Москва вступает в войну

Ольга жила в Москве, каждый день собираясь домой и откладывая отъезд на месяцы.

Когда она после Владивостока приехала с Шершавиным к матери, та приняла их очень спокойно.

— Вы не сердитесь, что я вам ничего не сказала, — это все произошло так быстро…

— И хорошо сделала. Тут разговорами не поможешь, — ответила мать.

Но, провожая на границу, сказала:

— Спасибо, дочка, что хоть военного человека взяла. У нас вся семья боевая, такой курс и дальше будем с тобой держать.

Из Посьета Ольга поехала к Шершавину на границу и, пробыв у него дня два или три, покатила в Москву.

На границе, как, впрочем, и на Посьете, жили они друг с другом неуверенно, хотя и в одной комнате. Вещи держали в разных чемоданах, белье в стирку отдавали отдельно, каждый — свое. О внезапном браке своем почти не говорили, а если и вспоминали о нем, то как о веселой проделке, хотя и относились к своему браку вполне серьезно.

Комиссар надавал Ольге множество поручений. Ей надо было съездить в Тимирязевку, во «Всекохудожник», в Книгоцентр, Союз писателей, в Консерваторию, сделать там тысячи предложений и начать переговоры о посылке бригад на Дальний Восток.

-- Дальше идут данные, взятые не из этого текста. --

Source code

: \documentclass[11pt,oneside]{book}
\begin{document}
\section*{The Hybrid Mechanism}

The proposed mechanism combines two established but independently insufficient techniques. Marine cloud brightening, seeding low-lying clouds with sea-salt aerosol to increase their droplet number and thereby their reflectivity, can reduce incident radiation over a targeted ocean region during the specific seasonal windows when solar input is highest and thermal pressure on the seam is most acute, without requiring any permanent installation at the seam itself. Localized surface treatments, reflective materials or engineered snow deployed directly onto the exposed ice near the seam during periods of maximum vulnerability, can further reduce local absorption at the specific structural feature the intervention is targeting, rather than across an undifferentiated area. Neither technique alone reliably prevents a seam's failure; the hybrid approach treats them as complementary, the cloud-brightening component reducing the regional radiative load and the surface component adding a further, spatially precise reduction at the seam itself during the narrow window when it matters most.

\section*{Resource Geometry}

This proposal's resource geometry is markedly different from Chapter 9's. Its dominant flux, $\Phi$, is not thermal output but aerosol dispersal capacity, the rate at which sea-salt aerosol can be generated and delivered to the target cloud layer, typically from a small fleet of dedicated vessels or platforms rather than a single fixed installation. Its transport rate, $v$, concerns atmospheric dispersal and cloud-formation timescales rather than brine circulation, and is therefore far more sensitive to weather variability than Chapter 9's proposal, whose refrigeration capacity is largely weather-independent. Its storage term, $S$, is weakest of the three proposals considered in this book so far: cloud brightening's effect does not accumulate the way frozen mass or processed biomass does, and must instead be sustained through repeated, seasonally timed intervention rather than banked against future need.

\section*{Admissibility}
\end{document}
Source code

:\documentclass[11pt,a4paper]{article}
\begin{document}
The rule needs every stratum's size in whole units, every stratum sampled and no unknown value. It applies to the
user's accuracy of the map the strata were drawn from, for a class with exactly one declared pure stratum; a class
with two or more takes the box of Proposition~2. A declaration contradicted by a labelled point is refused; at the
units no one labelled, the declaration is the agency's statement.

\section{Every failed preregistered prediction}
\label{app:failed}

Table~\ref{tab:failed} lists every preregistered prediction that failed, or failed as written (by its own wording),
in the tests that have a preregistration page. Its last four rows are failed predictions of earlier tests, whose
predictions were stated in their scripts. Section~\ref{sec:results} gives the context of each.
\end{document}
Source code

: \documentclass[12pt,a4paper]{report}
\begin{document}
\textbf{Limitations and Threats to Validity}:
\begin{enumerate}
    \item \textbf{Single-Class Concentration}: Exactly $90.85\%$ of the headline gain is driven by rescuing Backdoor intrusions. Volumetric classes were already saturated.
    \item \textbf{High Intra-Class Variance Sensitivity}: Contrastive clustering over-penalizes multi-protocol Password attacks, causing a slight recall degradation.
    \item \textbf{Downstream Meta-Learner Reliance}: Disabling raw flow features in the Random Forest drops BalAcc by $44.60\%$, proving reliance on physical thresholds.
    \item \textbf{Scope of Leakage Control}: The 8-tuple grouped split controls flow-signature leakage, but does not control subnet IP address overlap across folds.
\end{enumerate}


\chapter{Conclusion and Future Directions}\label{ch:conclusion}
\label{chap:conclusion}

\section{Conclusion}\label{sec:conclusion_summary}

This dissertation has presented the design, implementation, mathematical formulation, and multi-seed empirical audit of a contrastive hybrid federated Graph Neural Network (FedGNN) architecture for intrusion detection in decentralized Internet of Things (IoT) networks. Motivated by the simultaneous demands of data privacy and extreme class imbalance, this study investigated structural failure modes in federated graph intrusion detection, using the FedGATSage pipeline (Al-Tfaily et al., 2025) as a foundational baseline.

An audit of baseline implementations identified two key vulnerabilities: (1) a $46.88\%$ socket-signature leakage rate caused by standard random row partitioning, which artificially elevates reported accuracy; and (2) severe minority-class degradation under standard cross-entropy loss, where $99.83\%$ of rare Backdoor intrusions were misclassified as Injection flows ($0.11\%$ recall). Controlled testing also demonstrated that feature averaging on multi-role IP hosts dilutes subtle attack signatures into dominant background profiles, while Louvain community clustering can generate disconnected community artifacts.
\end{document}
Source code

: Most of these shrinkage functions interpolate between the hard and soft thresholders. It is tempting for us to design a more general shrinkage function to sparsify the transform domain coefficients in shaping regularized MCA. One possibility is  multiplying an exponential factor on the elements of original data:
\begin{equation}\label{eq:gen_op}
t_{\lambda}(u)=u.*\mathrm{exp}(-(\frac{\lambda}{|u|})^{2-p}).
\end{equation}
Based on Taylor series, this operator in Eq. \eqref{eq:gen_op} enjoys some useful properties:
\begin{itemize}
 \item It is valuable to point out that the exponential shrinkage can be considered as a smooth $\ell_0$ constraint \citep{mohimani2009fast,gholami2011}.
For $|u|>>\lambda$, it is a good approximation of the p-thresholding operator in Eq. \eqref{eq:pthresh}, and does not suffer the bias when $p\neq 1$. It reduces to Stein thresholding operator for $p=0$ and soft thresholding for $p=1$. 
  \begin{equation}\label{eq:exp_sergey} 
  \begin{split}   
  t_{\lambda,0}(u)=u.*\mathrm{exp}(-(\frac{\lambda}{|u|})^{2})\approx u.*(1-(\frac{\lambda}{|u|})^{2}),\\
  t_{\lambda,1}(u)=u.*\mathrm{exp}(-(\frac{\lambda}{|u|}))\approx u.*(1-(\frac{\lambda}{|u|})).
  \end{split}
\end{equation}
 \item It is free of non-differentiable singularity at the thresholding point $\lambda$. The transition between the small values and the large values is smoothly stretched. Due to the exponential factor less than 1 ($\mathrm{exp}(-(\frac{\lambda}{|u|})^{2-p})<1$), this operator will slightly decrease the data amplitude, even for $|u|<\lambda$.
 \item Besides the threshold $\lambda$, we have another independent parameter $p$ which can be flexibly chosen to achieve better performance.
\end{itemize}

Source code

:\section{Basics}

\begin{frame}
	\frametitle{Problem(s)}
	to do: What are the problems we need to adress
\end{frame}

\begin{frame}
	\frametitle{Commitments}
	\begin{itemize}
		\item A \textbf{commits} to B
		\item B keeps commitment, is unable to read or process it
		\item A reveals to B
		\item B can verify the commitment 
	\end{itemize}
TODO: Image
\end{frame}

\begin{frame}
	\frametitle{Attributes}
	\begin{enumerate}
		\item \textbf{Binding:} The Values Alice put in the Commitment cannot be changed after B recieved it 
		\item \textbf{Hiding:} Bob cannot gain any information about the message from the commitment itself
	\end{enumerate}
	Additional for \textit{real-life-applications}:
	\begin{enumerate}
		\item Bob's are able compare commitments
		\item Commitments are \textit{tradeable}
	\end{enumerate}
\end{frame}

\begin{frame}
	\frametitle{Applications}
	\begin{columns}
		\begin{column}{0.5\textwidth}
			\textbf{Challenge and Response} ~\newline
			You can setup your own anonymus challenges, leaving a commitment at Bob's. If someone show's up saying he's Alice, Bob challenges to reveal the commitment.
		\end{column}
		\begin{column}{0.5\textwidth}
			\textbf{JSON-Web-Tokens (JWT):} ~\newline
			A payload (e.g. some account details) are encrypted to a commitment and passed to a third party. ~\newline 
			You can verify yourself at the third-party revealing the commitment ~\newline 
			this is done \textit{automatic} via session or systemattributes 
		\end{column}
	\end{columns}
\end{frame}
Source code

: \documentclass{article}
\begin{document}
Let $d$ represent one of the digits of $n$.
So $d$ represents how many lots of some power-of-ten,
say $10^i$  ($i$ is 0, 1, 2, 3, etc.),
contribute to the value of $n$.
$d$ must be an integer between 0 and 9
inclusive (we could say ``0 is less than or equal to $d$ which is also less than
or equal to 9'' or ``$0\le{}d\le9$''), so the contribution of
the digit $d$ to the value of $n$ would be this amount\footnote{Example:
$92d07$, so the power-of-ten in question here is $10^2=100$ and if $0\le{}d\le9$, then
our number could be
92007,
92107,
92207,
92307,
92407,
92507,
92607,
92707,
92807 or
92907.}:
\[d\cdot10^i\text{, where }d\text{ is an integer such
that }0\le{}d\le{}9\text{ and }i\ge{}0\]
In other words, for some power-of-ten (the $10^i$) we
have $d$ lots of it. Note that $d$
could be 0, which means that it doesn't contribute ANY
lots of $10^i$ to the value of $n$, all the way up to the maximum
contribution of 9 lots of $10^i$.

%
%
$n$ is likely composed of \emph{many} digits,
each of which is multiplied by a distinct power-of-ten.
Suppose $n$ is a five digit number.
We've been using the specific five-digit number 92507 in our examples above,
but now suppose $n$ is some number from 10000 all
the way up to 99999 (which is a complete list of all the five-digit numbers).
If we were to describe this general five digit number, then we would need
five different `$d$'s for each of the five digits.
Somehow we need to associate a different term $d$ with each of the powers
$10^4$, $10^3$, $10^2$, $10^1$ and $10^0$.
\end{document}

Вместе с поручениями мужа и Михаила Семеновича у Ольги накопилось работы месяца на четыре. Приехав в Москву и найдя комнатушку у шершавинского приятеля, Ольга забегала по всем адресам и вначале исправно отвечала на длинные расспросы Шершавина и беспокойные письма матери. В самый разгар суеты почувствовала она, что забеременела, и как-то внезапно обмякла, даже слегка растерялась. Так скоро родить она не предполагала, боясь, что ребенок прикрепит ее к дому и заставит бросить науку. На первых порах так и случилось. Заботы о еще не родившемся поглотили ее целиком. Когда же родился сын — весь мир был принесен ему в добровольную жертву. Однако забыть Дальний Восток и не касаться его насущных дел было труднее, чем она ожидала. Дела, начатые ею, вдруг приходили в движение. «Всекохудожник» посылал бригаду, Академия — семена, Союз писателей — книги. С границы приезжали отпускники и, конечно, привозили вместе с приветами объемистый пакет комиссара: опять начиналось хождение по главкам и институтам.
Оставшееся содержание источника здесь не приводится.